[YOUR TASK] Each entry needs to be retyped exactly, with nothing added or dropped.

-----

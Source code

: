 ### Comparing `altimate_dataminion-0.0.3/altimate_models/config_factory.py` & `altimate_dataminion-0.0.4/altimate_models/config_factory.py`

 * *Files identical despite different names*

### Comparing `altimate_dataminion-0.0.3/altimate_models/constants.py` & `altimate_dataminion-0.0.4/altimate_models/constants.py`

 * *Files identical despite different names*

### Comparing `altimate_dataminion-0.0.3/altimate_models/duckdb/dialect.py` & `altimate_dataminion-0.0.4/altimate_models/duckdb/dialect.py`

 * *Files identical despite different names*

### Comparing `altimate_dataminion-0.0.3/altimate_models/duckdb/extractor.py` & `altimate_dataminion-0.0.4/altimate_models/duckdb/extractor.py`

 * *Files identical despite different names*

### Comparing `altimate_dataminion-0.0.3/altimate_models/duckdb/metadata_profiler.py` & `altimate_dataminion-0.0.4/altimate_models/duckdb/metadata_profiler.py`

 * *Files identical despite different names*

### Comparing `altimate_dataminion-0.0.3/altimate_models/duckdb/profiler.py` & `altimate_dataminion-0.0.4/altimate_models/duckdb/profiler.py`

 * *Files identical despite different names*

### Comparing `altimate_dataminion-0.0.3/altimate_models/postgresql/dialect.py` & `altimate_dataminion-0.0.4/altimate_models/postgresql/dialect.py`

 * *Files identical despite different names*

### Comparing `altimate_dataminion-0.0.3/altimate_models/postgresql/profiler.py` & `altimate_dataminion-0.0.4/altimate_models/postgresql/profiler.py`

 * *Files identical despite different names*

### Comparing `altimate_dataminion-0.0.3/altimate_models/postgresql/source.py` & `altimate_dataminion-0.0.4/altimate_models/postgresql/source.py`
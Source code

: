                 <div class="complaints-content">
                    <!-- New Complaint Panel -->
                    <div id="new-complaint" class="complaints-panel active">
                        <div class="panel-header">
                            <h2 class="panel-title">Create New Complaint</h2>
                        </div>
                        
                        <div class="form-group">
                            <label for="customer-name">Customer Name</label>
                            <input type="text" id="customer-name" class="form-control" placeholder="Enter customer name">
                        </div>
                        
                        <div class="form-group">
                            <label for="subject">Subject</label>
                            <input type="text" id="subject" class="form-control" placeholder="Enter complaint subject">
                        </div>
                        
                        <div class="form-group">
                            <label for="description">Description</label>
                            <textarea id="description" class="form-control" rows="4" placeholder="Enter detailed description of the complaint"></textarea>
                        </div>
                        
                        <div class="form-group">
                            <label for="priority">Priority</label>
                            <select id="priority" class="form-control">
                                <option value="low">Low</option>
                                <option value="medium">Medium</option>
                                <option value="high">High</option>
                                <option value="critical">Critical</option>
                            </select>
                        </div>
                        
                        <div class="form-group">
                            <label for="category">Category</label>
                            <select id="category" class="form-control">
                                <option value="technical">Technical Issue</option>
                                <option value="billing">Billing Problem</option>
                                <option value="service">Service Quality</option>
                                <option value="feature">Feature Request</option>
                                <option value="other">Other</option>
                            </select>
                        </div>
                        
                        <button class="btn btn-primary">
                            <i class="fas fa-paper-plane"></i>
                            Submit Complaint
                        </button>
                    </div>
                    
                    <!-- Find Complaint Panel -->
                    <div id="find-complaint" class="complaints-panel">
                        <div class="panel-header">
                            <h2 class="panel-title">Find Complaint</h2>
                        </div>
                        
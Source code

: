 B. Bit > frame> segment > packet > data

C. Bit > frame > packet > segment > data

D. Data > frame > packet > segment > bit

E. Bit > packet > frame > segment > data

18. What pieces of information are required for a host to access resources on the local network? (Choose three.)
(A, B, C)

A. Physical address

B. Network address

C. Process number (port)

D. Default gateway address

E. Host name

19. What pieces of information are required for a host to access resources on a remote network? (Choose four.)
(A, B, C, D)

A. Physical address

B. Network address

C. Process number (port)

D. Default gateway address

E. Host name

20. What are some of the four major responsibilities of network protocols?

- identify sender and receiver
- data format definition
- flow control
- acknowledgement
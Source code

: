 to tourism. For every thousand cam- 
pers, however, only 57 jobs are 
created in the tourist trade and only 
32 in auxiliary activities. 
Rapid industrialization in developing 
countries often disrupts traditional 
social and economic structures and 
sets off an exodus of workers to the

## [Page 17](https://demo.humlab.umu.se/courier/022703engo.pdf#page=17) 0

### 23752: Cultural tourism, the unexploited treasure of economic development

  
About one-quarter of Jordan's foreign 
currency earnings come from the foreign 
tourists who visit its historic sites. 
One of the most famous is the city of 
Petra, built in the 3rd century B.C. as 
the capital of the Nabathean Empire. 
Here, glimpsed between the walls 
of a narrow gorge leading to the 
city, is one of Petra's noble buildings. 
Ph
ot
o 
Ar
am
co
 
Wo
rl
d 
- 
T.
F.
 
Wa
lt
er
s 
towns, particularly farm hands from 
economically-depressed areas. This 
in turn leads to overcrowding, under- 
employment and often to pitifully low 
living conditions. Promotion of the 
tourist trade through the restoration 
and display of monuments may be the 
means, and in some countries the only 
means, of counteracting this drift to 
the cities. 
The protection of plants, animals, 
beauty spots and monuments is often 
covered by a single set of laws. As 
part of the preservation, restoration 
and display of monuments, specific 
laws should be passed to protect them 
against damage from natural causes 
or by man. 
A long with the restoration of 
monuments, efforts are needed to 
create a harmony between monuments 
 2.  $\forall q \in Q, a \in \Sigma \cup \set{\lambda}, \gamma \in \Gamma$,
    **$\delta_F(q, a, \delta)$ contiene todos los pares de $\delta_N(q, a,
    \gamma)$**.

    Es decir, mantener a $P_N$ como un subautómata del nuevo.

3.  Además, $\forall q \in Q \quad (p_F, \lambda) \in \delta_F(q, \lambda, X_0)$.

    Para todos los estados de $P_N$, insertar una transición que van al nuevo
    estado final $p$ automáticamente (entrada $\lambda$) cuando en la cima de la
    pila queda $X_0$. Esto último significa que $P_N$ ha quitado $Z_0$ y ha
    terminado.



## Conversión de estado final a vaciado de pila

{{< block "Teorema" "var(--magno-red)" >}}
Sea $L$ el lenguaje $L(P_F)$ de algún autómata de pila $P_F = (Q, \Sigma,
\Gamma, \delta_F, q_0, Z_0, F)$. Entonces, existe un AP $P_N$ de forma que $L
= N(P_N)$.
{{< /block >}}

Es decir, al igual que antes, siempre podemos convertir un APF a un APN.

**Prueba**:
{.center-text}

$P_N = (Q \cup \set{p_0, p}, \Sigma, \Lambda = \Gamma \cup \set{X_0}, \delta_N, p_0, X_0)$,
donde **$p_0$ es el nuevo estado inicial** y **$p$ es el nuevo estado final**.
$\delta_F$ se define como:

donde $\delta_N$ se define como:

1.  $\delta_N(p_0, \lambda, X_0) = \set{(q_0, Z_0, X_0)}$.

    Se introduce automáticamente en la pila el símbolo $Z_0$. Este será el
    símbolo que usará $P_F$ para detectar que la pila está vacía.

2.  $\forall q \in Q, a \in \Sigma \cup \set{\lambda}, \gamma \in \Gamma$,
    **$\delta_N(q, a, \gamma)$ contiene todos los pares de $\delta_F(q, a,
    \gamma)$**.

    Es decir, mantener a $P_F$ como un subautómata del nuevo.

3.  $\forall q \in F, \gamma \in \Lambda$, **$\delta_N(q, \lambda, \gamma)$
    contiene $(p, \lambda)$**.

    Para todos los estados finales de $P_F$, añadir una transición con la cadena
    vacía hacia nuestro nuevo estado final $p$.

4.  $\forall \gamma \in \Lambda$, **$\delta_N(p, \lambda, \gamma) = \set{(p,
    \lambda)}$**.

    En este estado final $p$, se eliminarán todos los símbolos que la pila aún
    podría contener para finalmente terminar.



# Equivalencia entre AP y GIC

-----

[FINISHED EXERCISE]
Source code

: ### Comparing `altimate_dataminion-0.0.3/altimate_models/config_factory.py` & `altimate_dataminion-0.0.4/altimate_models/config_factory.py`

 * *Files identical despite different names*

### Comparing `altimate_dataminion-0.0.3/altimate_models/constants.py` & `altimate_dataminion-0.0.4/altimate_models/constants.py`

 * *Files identical despite different names*

### Comparing `altimate_dataminion-0.0.3/altimate_models/duckdb/dialect.py` & `altimate_dataminion-0.0.4/altimate_models/duckdb/dialect.py`

 * *Files identical despite different names*

### Comparing `altimate_dataminion-0.0.3/altimate_models/duckdb/extractor.py` & `altimate_dataminion-0.0.4/altimate_models/duckdb/extractor.py`

 * *Files identical despite different names*

### Comparing `altimate_dataminion-0.0.3/altimate_models/duckdb/metadata_profiler.py` & `altimate_dataminion-0.0.4/altimate_models/duckdb/metadata_profiler.py`

 * *Files identical despite different names*

### Comparing `altimate_dataminion-0.0.3/altimate_models/duckdb/profiler.py` & `altimate_dataminion-0.0.4/altimate_models/duckdb/profiler.py`

 * *Files identical despite different names*

### Comparing `altimate_dataminion-0.0.3/altimate_models/postgresql/dialect.py` & `altimate_dataminion-0.0.4/altimate_models/postgresql/dialect.py`

 * *Files identical despite different names*

### Comparing `altimate_dataminion-0.0.3/altimate_models/postgresql/profiler.py` & `altimate_dataminion-0.0.4/altimate_models/postgresql/profiler.py`

 * *Files identical despite different names*

### Comparing `altimate_dataminion-0.0.3/altimate_models/postgresql/source.py` & `altimate_dataminion-0.0.4/altimate_models/postgresql/source.py`
Source code

:                 <div class="complaints-content">
                    <!-- New Complaint Panel -->
                    <div id="new-complaint" class="complaints-panel active">
                        <div class="panel-header">
                            <h2 class="panel-title">Create New Complaint</h2>
                        </div>
                        
                        <div class="form-group">
                            <label for="customer-name">Customer Name</label>
                            <input type="text" id="customer-name" class="form-control" placeholder="Enter customer name">
                        </div>
                        
                        <div class="form-group">
                            <label for="subject">Subject</label>
                            <input type="text" id="subject" class="form-control" placeholder="Enter complaint subject">
                        </div>
                        
                        <div class="form-group">
                            <label for="description">Description</label>
                            <textarea id="description" class="form-control" rows="4" placeholder="Enter detailed description of the complaint"></textarea>
                        </div>
                        
                        <div class="form-group">
                            <label for="priority">Priority</label>
                            <select id="priority" class="form-control">
                                <option value="low">Low</option>
                                <option value="medium">Medium</option>
                                <option value="high">High</option>
                                <option value="critical">Critical</option>
                            </select>
                        </div>
                        
                        <div class="form-group">
                            <label for="category">Category</label>
                            <select id="category" class="form-control">
                                <option value="technical">Technical Issue</option>
                                <option value="billing">Billing Problem</option>
                                <option value="service">Service Quality</option>
                                <option value="feature">Feature Request</option>
                                <option value="other">Other</option>
                            </select>
                        </div>
                        
                        <button class="btn btn-primary">
                            <i class="fas fa-paper-plane"></i>
                            Submit Complaint
                        </button>
                    </div>
                    
                    <!-- Find Complaint Panel -->
                    <div id="find-complaint" class="complaints-panel">
                        <div class="panel-header">
                            <h2 class="panel-title">Find Complaint</h2>
                        </div>
                        
Source code

: B. Bit > frame> segment > packet > data

C. Bit > frame > packet > segment > data

D. Data > frame > packet > segment > bit

E. Bit > packet > frame > segment > data

18. What pieces of information are required for a host to access resources on the local network? (Choose three.)
(A, B, C)

A. Physical address

B. Network address

C. Process number (port)

D. Default gateway address

E. Host name

19. What pieces of information are required for a host to access resources on a remote network? (Choose four.)
(A, B, C, D)

A. Physical address

B. Network address

C. Process number (port)

D. Default gateway address

E. Host name

20. What are some of the four major responsibilities of network protocols?

- identify sender and receiver
- data format definition
- flow control
- acknowledgement
Source code

: to tourism. For every thousand cam- 
pers, however, only 57 jobs are 
created in the tourist trade and only 
32 in auxiliary activities. 
Rapid industrialization in developing 
countries often disrupts traditional 
social and economic structures and 
sets off an exodus of workers to the

## [Page 17](https://demo.humlab.umu.se/courier/022703engo.pdf#page=17) 0

### 23752: Cultural tourism, the unexploited treasure of economic development

  
About one-quarter of Jordan's foreign 
currency earnings come from the foreign 
tourists who visit its historic sites. 
One of the most famous is the city of 
Petra, built in the 3rd century B.C. as 
the capital of the Nabathean Empire. 
Here, glimpsed between the walls 
of a narrow gorge leading to the 
city, is one of Petra's noble buildings. 
Ph
ot
o 
Ar
am
co
 
Wo
rl
d 
- 
T.
F.
 
Wa
lt
er
s 
towns, particularly farm hands from 
economically-depressed areas. This 
in turn leads to overcrowding, under- 
employment and often to pitifully low 
living conditions. Promotion of the 
tourist trade through the restoration 
and display of monuments may be the 
means, and in some countries the only 
means, of counteracting this drift to 
the cities. 
The protection of plants, animals, 
beauty spots and monuments is often 
covered by a single set of laws. As 
part of the preservation, restoration 
and display of monuments, specific 
laws should be passed to protect them 
against damage from natural causes 
or by man. 
A long with the restoration of 
monuments, efforts are needed to 
create a harmony between monuments 
 2.  $\forall q \in Q, a \in \Sigma \cup \set{\lambda}, \gamma \in \Gamma$,
    **$\delta_F(q, a, \delta)$ contiene todos los pares de $\delta_N(q, a,
    \gamma)$**.

    Es decir, mantener a $P_N$ como un subautómata del nuevo.

3.  Además, $\forall q \in Q \quad (p_F, \lambda) \in \delta_F(q, \lambda, X_0)$.

    Para todos los estados de $P_N$, insertar una transición que van al nuevo
    estado final $p$ automáticamente (entrada $\lambda$) cuando en la cima de la
    pila queda $X_0$. Esto último significa que $P_N$ ha quitado $Z_0$ y ha
    terminado.



## Conversión de estado final a vaciado de pila

{{< block "Teorema" "var(--magno-red)" >}}
Sea $L$ el lenguaje $L(P_F)$ de algún autómata de pila $P_F = (Q, \Sigma,
\Gamma, \delta_F, q_0, Z_0, F)$. Entonces, existe un AP $P_N$ de forma que $L
= N(P_N)$.
{{< /block >}}

Es decir, al igual que antes, siempre podemos convertir un APF a un APN.

**Prueba**:
{.center-text}

$P_N = (Q \cup \set{p_0, p}, \Sigma, \Lambda = \Gamma \cup \set{X_0}, \delta_N, p_0, X_0)$,
donde **$p_0$ es el nuevo estado inicial** y **$p$ es el nuevo estado final**.
$\delta_F$ se define como:

donde $\delta_N$ se define como:

1.  $\delta_N(p_0, \lambda, X_0) = \set{(q_0, Z_0, X_0)}$.

    Se introduce automáticamente en la pila el símbolo $Z_0$. Este será el
    símbolo que usará $P_F$ para detectar que la pila está vacía.

2.  $\forall q \in Q, a \in \Sigma \cup \set{\lambda}, \gamma \in \Gamma$,
    **$\delta_N(q, a, \gamma)$ contiene todos los pares de $\delta_F(q, a,
    \gamma)$**.

    Es decir, mantener a $P_F$ como un subautómata del nuevo.

3.  $\forall q \in F, \gamma \in \Lambda$, **$\delta_N(q, \lambda, \gamma)$
    contiene $(p, \lambda)$**.

    Para todos los estados finales de $P_F$, añadir una transición con la cadena
    vacía hacia nuestro nuevo estado final $p$.

4.  $\forall \gamma \in \Lambda$, **$\delta_N(p, \lambda, \gamma) = \set{(p,
    \lambda)}$**.

    En este estado final $p$, se eliminarán todos los símbolos que la pila aún
    podría contener para finalmente terminar.



# Equivalencia entre AP y GIC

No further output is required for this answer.